TASK DETAILS
Look through the records below, and copy out every line that holds the string "setZDepth".

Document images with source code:
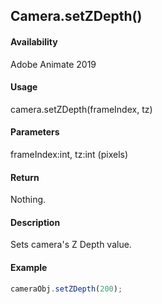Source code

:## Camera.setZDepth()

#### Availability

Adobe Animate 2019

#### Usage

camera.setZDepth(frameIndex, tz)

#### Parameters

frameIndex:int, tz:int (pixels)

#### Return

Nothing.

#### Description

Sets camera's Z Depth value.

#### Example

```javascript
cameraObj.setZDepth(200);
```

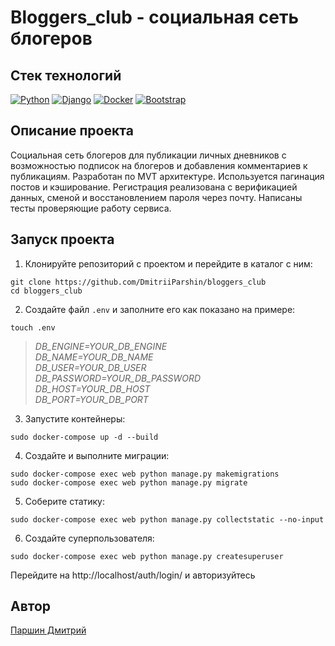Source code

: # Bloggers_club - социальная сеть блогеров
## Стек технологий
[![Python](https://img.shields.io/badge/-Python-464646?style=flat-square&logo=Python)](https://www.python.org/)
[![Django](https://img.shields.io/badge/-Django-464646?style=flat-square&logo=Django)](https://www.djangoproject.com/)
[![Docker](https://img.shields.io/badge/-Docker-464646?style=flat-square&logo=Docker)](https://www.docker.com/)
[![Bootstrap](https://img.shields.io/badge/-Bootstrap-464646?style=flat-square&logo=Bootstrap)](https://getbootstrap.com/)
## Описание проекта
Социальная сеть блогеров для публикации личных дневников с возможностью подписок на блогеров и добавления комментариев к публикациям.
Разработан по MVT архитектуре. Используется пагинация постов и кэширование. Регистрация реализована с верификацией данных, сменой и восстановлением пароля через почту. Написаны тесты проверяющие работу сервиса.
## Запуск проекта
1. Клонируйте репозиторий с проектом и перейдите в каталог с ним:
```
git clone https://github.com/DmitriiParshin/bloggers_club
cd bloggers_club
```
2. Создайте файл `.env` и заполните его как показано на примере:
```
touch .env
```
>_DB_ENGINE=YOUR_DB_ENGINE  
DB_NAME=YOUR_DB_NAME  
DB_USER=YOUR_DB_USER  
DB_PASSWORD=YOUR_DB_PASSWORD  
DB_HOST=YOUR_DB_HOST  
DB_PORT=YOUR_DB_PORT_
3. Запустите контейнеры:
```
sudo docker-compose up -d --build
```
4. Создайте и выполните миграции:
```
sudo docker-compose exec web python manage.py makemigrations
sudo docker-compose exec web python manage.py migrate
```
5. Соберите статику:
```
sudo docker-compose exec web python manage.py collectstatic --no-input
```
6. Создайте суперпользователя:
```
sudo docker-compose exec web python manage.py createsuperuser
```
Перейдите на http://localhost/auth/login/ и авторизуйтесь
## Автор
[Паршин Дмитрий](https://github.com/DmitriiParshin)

---

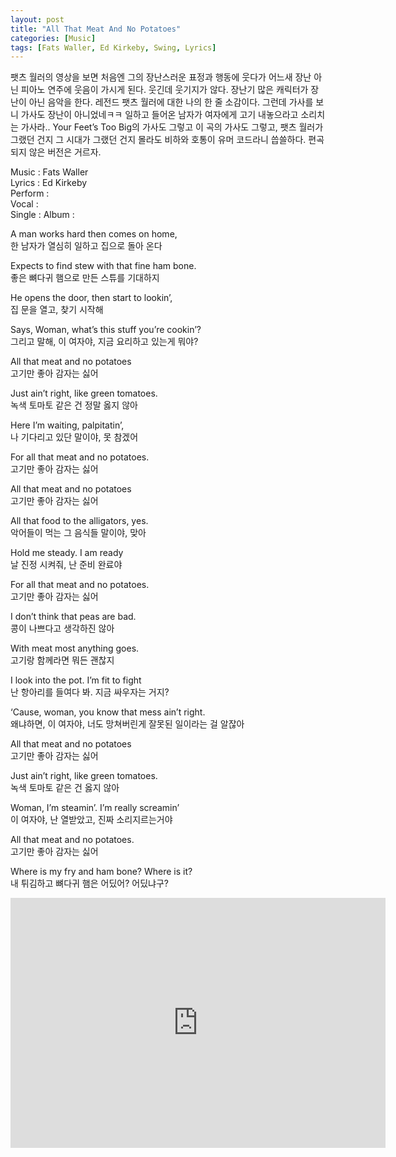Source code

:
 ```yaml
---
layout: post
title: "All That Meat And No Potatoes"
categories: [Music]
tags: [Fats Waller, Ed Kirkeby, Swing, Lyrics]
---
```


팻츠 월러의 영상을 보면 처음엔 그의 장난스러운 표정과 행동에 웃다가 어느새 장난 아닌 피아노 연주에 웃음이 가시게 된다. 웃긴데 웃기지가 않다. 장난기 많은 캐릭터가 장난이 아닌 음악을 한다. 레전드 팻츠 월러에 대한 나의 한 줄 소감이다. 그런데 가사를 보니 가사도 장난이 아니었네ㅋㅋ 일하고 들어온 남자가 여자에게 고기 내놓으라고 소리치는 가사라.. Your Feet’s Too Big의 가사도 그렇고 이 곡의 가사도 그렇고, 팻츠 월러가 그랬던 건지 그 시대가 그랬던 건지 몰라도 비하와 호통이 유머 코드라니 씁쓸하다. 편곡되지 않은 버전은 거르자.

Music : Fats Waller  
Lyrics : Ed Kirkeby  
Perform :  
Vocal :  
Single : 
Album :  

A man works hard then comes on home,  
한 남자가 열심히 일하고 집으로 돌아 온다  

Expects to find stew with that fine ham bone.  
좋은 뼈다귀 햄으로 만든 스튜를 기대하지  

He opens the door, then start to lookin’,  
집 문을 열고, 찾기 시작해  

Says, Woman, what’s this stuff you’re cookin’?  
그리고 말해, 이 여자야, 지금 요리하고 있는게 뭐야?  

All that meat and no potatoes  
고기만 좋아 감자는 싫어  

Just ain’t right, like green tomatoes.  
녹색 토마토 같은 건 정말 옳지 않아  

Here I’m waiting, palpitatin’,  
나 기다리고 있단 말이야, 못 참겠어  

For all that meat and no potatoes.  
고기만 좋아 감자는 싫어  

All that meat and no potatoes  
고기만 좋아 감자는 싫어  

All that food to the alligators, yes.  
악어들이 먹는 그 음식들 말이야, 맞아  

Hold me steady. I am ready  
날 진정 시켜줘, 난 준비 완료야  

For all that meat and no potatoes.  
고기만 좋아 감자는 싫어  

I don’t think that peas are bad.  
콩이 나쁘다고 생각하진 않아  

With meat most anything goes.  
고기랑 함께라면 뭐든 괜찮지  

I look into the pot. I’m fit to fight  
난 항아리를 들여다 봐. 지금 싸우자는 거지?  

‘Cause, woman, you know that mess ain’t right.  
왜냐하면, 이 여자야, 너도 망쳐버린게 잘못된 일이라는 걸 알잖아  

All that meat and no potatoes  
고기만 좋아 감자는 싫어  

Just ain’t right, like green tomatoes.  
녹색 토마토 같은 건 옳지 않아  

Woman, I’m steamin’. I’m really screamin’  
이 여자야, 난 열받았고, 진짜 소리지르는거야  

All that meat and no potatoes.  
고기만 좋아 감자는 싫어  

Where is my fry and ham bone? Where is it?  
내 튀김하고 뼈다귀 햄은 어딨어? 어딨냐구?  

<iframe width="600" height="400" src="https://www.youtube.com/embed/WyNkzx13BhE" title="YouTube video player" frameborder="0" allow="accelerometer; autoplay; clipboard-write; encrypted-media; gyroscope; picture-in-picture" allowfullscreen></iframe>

WRITTEN SOLUTION
:## Camera.setZDepth()
camera.setZDepth(frameIndex, tz)
cameraObj.setZDepth(200);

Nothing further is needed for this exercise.